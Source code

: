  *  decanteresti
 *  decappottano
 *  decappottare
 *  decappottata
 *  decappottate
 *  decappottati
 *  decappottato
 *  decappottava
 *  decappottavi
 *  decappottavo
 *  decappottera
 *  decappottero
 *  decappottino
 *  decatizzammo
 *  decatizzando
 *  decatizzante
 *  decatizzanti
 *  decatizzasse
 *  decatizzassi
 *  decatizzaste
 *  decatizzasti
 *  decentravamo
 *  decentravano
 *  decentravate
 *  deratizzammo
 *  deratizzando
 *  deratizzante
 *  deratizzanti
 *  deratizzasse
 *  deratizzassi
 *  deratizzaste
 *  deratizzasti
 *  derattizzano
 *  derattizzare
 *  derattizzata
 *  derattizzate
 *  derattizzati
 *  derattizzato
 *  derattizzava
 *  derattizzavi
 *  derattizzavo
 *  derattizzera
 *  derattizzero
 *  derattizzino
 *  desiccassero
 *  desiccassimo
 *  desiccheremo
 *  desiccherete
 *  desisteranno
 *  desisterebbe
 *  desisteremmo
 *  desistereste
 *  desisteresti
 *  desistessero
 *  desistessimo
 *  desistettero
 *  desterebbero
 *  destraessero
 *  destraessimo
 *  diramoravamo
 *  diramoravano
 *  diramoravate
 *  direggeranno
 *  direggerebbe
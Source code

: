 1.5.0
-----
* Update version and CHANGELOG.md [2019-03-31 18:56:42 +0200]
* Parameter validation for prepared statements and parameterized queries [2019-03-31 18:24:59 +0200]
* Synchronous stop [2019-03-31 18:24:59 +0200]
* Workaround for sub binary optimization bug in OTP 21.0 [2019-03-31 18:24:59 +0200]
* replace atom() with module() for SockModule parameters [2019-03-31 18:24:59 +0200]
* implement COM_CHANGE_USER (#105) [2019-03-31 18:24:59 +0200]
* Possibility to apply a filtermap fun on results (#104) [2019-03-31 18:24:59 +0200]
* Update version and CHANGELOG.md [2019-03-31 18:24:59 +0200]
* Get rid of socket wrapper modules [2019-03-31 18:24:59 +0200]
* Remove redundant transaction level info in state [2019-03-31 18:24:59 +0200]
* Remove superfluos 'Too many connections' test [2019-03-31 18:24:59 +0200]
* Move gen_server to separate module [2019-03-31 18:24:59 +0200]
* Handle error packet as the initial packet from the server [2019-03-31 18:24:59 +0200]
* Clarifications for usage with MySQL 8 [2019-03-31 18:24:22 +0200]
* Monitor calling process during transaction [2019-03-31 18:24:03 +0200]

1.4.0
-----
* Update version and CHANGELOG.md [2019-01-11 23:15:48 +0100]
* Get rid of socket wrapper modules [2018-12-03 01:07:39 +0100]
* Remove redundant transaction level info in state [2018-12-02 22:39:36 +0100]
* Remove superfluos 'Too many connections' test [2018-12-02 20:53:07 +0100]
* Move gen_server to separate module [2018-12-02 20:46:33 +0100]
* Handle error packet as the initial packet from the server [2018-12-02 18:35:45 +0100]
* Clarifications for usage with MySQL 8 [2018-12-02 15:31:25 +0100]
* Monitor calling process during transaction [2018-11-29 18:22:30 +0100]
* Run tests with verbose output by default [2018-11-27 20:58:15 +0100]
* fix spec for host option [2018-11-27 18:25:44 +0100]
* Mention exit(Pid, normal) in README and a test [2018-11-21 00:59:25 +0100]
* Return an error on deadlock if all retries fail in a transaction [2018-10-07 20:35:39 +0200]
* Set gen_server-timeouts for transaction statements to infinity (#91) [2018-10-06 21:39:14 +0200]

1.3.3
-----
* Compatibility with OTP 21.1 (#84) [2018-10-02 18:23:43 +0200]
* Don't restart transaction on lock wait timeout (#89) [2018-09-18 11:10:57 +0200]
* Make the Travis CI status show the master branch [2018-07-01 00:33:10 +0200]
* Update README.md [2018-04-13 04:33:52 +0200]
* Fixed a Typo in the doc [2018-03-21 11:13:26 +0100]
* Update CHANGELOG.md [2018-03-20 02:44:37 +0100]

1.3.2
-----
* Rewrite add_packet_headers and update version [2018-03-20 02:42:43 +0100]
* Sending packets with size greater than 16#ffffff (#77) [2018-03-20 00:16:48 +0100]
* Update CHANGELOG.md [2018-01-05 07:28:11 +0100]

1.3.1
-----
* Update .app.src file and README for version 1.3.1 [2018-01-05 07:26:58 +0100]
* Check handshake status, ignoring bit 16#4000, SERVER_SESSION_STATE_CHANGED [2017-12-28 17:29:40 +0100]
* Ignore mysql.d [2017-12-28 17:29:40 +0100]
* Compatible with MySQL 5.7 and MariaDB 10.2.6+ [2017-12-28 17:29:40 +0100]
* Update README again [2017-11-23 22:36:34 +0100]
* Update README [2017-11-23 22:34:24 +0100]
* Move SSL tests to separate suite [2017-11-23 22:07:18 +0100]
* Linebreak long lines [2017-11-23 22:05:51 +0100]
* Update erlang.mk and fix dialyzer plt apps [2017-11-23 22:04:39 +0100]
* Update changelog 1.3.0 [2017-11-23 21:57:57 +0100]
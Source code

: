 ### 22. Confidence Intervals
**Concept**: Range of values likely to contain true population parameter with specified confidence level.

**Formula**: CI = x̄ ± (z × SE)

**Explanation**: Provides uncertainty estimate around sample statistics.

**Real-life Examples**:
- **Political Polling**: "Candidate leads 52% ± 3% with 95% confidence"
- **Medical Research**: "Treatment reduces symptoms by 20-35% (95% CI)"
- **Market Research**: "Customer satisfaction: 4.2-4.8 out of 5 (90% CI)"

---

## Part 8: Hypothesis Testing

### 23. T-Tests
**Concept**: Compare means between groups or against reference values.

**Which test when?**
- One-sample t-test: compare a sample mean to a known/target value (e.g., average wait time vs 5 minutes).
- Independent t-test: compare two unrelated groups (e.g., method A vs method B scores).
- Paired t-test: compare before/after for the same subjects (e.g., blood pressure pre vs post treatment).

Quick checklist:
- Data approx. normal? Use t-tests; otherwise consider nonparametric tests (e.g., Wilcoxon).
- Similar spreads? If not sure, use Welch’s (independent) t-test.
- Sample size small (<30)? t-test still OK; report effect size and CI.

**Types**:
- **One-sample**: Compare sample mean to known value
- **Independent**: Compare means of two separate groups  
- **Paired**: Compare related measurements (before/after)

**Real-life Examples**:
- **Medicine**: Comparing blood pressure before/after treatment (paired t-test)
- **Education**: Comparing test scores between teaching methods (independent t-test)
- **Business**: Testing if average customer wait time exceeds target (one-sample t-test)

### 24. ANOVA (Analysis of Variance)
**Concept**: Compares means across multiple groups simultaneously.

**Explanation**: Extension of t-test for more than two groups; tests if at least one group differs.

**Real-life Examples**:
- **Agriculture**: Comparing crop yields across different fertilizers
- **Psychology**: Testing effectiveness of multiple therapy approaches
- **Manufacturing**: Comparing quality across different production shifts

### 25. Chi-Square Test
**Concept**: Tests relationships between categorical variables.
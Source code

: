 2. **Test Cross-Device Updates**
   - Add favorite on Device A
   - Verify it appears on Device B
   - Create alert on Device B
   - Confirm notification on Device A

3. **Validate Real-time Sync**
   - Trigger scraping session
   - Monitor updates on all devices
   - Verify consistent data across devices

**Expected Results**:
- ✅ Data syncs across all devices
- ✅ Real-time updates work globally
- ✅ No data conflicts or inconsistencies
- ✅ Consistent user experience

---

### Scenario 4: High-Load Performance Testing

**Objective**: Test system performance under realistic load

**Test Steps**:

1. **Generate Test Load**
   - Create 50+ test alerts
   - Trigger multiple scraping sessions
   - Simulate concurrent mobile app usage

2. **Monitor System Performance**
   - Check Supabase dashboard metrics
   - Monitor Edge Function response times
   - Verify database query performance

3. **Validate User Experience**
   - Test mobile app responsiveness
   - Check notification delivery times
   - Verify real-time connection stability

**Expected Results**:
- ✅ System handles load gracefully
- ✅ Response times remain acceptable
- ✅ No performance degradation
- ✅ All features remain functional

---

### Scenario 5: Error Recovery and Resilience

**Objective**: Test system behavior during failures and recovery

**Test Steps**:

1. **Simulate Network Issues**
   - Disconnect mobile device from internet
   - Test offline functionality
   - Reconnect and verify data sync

..............................

• [The problem]
Please print, unchanged, the lines from the one holding "- Verify it appears on Device B" through the last line of the listing above, including both and omitting the rest.

• [Answer box]
   - Verify it appears on Device B
   - Create alert on Device B
   - Confirm notification on Device A

3. **Validate Real-time Sync**
   - Trigger scraping session
   - Monitor updates on all devices
   - Verify consistent data across devices

**Expected Results**:
- ✅ Data syncs across all devices
- ✅ Real-time updates work globally
- ✅ No data conflicts or inconsistencies
- ✅ Consistent user experience

---

### Scenario 4: High-Load Performance Testing

**Objective**: Test system performance under realistic load

**Test Steps**:

1. **Generate Test Load**
   - Create 50+ test alerts
   - Trigger multiple scraping sessions
   - Simulate concurrent mobile app usage

2. **Monitor System Performance**
   - Check Supabase dashboard metrics
   - Monitor Edge Function response times
   - Verify database query performance

3. **Validate User Experience**
   - Test mobile app responsiveness
   - Check notification delivery times
   - Verify real-time connection stability

**Expected Results**:
- ✅ System handles load gracefully
- ✅ Response times remain acceptable
- ✅ No performance degradation
- ✅ All features remain functional

---

### Scenario 5: Error Recovery and Resilience

**Objective**: Test system behavior during failures and recovery

**Test Steps**:

1. **Simulate Network Issues**
   - Disconnect mobile device from internet
   - Test offline functionality
   - Reconnect and verify data sync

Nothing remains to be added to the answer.